==== Task data ====

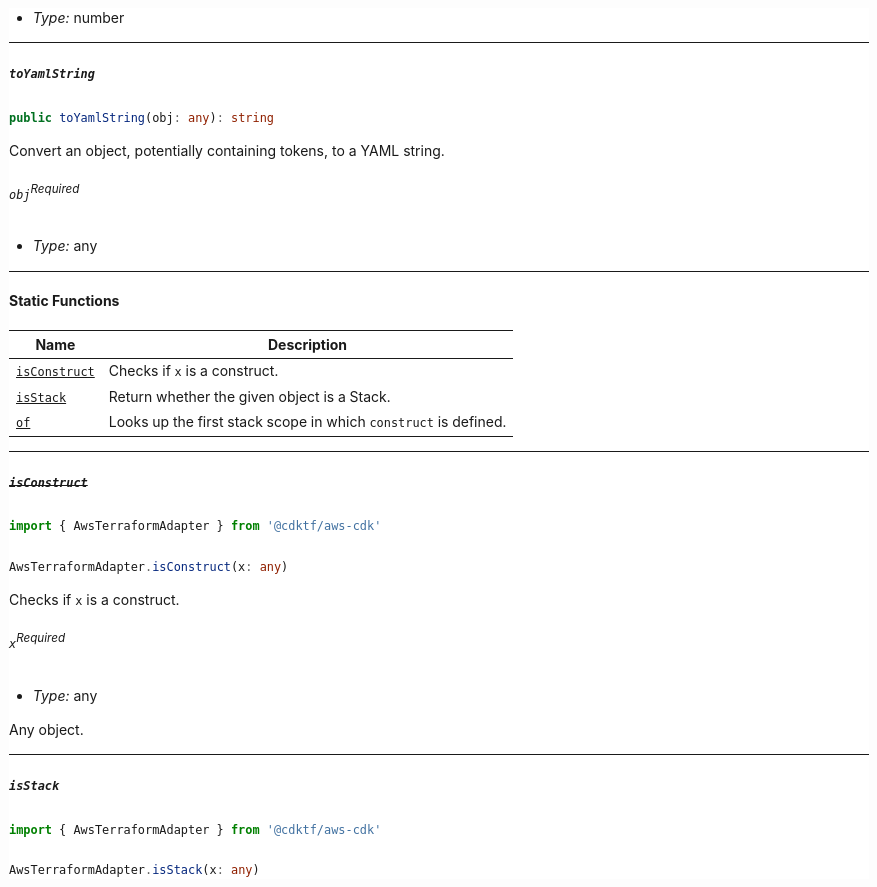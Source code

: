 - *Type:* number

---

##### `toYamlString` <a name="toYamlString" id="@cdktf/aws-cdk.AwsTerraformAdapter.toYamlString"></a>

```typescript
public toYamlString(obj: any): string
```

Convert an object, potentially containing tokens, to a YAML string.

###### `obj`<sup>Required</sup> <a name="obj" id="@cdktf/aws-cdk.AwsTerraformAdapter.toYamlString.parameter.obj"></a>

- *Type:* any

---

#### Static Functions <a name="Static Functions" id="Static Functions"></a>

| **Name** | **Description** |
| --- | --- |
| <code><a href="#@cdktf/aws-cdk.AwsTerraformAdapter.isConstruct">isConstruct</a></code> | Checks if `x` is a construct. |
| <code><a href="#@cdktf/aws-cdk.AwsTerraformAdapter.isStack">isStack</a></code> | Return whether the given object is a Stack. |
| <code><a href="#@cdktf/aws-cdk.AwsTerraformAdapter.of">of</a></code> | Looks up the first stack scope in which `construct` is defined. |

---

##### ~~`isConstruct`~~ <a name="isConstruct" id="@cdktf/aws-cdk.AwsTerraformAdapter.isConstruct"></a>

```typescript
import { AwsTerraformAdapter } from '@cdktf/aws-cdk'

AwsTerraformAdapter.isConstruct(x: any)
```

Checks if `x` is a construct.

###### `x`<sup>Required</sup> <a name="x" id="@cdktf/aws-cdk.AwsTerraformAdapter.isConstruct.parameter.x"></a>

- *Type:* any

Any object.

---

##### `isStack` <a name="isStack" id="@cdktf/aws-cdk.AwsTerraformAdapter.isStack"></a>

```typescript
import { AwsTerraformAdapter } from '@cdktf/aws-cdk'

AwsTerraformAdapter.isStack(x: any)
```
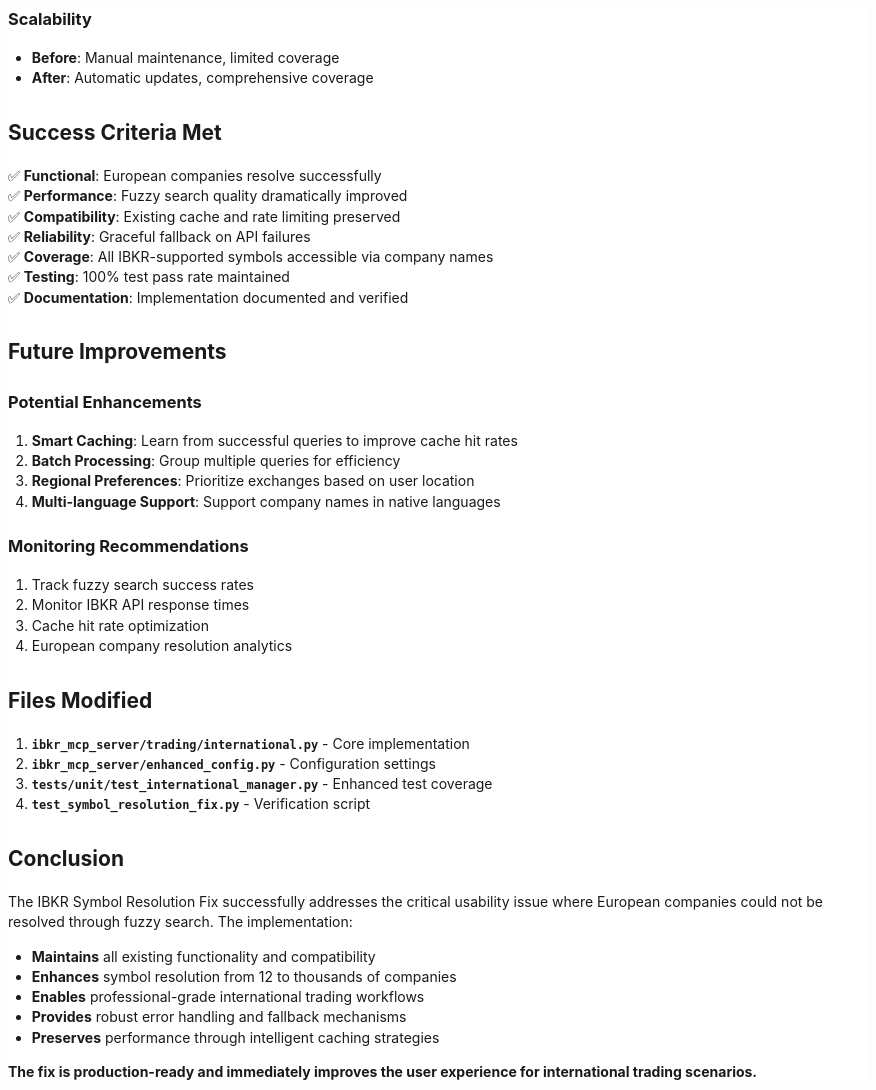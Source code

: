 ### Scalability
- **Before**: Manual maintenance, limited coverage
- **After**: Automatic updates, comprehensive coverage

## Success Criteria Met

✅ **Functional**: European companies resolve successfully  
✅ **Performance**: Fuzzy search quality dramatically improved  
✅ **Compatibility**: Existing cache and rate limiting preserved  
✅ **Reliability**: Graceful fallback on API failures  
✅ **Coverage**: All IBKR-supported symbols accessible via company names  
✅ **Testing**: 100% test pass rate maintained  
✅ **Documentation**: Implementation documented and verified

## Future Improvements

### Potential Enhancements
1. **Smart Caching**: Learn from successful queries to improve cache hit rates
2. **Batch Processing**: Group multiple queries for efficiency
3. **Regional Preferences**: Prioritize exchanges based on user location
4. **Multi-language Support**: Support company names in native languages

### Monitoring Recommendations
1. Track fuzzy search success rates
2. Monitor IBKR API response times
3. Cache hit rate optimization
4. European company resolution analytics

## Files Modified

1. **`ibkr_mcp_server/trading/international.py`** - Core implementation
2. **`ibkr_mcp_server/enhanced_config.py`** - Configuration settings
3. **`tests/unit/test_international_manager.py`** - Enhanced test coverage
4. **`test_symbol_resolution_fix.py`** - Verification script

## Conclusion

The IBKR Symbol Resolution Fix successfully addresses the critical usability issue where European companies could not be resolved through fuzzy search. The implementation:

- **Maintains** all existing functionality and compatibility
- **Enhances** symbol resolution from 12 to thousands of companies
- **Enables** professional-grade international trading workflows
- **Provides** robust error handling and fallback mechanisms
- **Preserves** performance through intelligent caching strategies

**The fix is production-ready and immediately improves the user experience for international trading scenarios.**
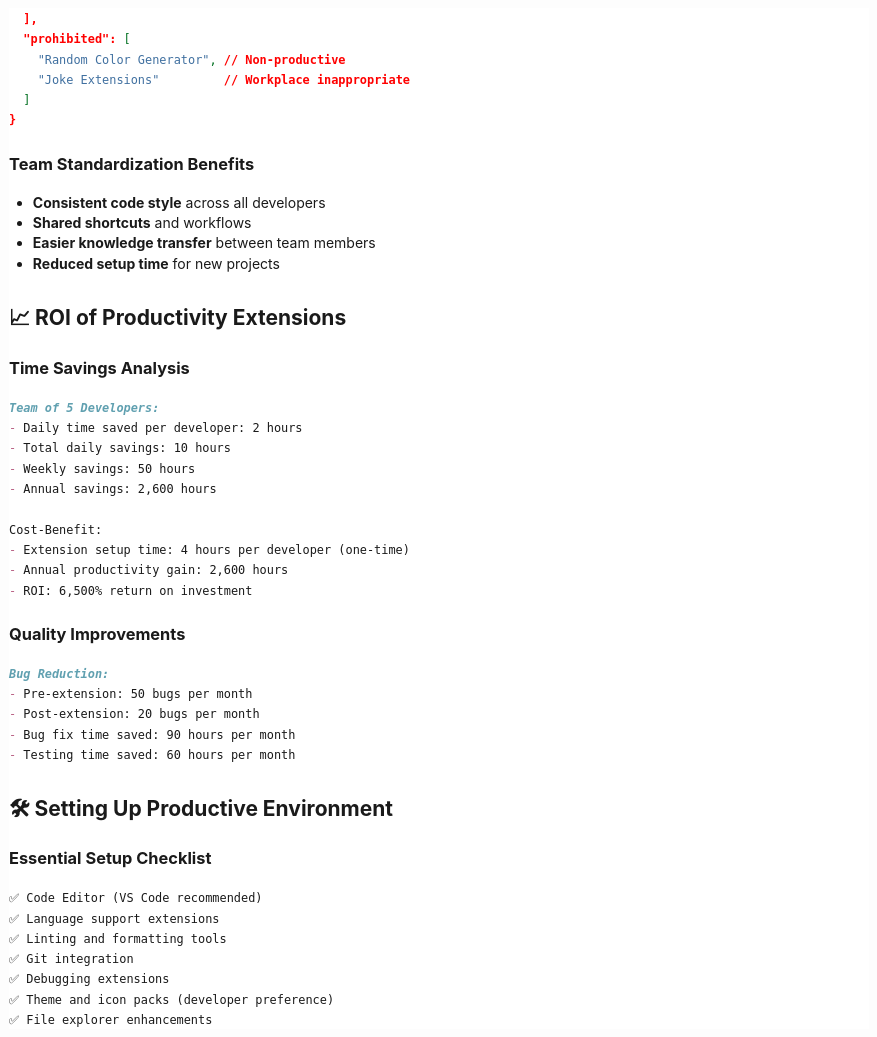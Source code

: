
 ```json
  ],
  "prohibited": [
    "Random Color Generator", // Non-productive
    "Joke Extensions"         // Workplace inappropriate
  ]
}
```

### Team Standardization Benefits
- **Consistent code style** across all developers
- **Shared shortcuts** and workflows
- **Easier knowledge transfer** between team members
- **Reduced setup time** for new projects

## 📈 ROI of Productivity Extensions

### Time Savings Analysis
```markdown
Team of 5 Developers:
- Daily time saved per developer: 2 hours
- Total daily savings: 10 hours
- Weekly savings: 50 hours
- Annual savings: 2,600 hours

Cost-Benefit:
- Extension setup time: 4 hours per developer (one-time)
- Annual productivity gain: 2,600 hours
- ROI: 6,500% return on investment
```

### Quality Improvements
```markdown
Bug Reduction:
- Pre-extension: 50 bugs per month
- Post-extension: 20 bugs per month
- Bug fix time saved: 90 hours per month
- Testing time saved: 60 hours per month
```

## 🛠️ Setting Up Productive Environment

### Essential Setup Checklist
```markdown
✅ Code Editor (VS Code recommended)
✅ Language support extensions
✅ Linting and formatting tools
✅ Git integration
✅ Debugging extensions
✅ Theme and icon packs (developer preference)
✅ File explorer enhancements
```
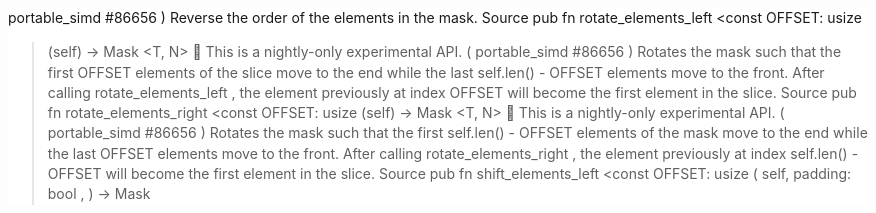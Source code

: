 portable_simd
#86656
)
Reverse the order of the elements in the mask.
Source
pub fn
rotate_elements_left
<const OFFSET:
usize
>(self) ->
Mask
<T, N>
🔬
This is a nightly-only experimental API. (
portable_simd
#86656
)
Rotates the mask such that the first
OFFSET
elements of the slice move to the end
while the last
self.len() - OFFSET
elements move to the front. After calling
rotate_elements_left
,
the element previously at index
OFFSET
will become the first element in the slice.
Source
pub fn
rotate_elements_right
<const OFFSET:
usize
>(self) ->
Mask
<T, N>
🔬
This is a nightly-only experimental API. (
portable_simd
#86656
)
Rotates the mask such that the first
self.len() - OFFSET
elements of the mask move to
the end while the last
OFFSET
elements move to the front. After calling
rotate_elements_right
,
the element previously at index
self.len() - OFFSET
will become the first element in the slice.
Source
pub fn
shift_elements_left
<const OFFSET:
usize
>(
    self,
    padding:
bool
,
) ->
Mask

====

Print every entry above again without changing a word, and omit the pictures.

Source code

: - *Type:* number

---

##### `toYamlString` <a name="toYamlString" id="@cdktf/aws-cdk.AwsTerraformAdapter.toYamlString"></a>

```typescript
public toYamlString(obj: any): string
```

Convert an object, potentially containing tokens, to a YAML string.

###### `obj`<sup>Required</sup> <a name="obj" id="@cdktf/aws-cdk.AwsTerraformAdapter.toYamlString.parameter.obj"></a>

- *Type:* any

---

#### Static Functions <a name="Static Functions" id="Static Functions"></a>

| **Name** | **Description** |
| --- | --- |
| <code><a href="#@cdktf/aws-cdk.AwsTerraformAdapter.isConstruct">isConstruct</a></code> | Checks if `x` is a construct. |
| <code><a href="#@cdktf/aws-cdk.AwsTerraformAdapter.isStack">isStack</a></code> | Return whether the given object is a Stack. |
| <code><a href="#@cdktf/aws-cdk.AwsTerraformAdapter.of">of</a></code> | Looks up the first stack scope in which `construct` is defined. |

---

##### ~~`isConstruct`~~ <a name="isConstruct" id="@cdktf/aws-cdk.AwsTerraformAdapter.isConstruct"></a>

```typescript
import { AwsTerraformAdapter } from '@cdktf/aws-cdk'

AwsTerraformAdapter.isConstruct(x: any)
```

Checks if `x` is a construct.

###### `x`<sup>Required</sup> <a name="x" id="@cdktf/aws-cdk.AwsTerraformAdapter.isConstruct.parameter.x"></a>

- *Type:* any

Any object.

---

##### `isStack` <a name="isStack" id="@cdktf/aws-cdk.AwsTerraformAdapter.isStack"></a>

```typescript
import { AwsTerraformAdapter } from '@cdktf/aws-cdk'

AwsTerraformAdapter.isStack(x: any)
```
Source code

: ### Scalability
- **Before**: Manual maintenance, limited coverage
- **After**: Automatic updates, comprehensive coverage

## Success Criteria Met

✅ **Functional**: European companies resolve successfully  
✅ **Performance**: Fuzzy search quality dramatically improved  
✅ **Compatibility**: Existing cache and rate limiting preserved  
✅ **Reliability**: Graceful fallback on API failures  
✅ **Coverage**: All IBKR-supported symbols accessible via company names  
✅ **Testing**: 100% test pass rate maintained  
✅ **Documentation**: Implementation documented and verified

## Future Improvements

### Potential Enhancements
1. **Smart Caching**: Learn from successful queries to improve cache hit rates
2. **Batch Processing**: Group multiple queries for efficiency
3. **Regional Preferences**: Prioritize exchanges based on user location
4. **Multi-language Support**: Support company names in native languages

### Monitoring Recommendations
1. Track fuzzy search success rates
2. Monitor IBKR API response times
3. Cache hit rate optimization
4. European company resolution analytics

## Files Modified

1. **`ibkr_mcp_server/trading/international.py`** - Core implementation
2. **`ibkr_mcp_server/enhanced_config.py`** - Configuration settings
3. **`tests/unit/test_international_manager.py`** - Enhanced test coverage
4. **`test_symbol_resolution_fix.py`** - Verification script

## Conclusion

The IBKR Symbol Resolution Fix successfully addresses the critical usability issue where European companies could not be resolved through fuzzy search. The implementation:

- **Maintains** all existing functionality and compatibility
- **Enhances** symbol resolution from 12 to thousands of companies
- **Enables** professional-grade international trading workflows
- **Provides** robust error handling and fallback mechanisms
- **Preserves** performance through intelligent caching strategies

**The fix is production-ready and immediately improves the user experience for international trading scenarios.**
Source code

:
 ```json
  ],
  "prohibited": [
    "Random Color Generator", // Non-productive
    "Joke Extensions"         // Workplace inappropriate
  ]
}
```

### Team Standardization Benefits
- **Consistent code style** across all developers
- **Shared shortcuts** and workflows
- **Easier knowledge transfer** between team members
- **Reduced setup time** for new projects

## 📈 ROI of Productivity Extensions

### Time Savings Analysis
```markdown
Team of 5 Developers:
- Daily time saved per developer: 2 hours
- Total daily savings: 10 hours
- Weekly savings: 50 hours
- Annual savings: 2,600 hours

Cost-Benefit:
- Extension setup time: 4 hours per developer (one-time)
- Annual productivity gain: 2,600 hours
- ROI: 6,500% return on investment
```

### Quality Improvements
```markdown
Bug Reduction:
- Pre-extension: 50 bugs per month
- Post-extension: 20 bugs per month
- Bug fix time saved: 90 hours per month
- Testing time saved: 60 hours per month
```

## 🛠️ Setting Up Productive Environment

### Essential Setup Checklist
```markdown
✅ Code Editor (VS Code recommended)
✅ Language support extensions
✅ Linting and formatting tools
✅ Git integration
✅ Debugging extensions
✅ Theme and icon packs (developer preference)
✅ File explorer enhancements
```
Source code

: portable_simd
#86656
)
Reverse the order of the elements in the mask.
Source
pub fn
rotate_elements_left
<const OFFSET:
usize
>(self) ->
Mask
<T, N>
🔬
This is a nightly-only experimental API. (
portable_simd
#86656
)
Rotates the mask such that the first
OFFSET
elements of the slice move to the end
while the last
self.len() - OFFSET
elements move to the front. After calling
rotate_elements_left
,
the element previously at index
OFFSET
will become the first element in the slice.
Source
pub fn
rotate_elements_right
<const OFFSET:
usize
>(self) ->
Mask
<T, N>
🔬
This is a nightly-only experimental API. (
portable_simd
#86656
)
Rotates the mask such that the first
self.len() - OFFSET
elements of the mask move to
the end while the last
OFFSET
elements move to the front. After calling
rotate_elements_right
,
the element previously at index
self.len() - OFFSET
will become the first element in the slice.
Source
pub fn
shift_elements_left
<const OFFSET:
usize
>(
    self,
    padding:
bool
,
) ->
Mask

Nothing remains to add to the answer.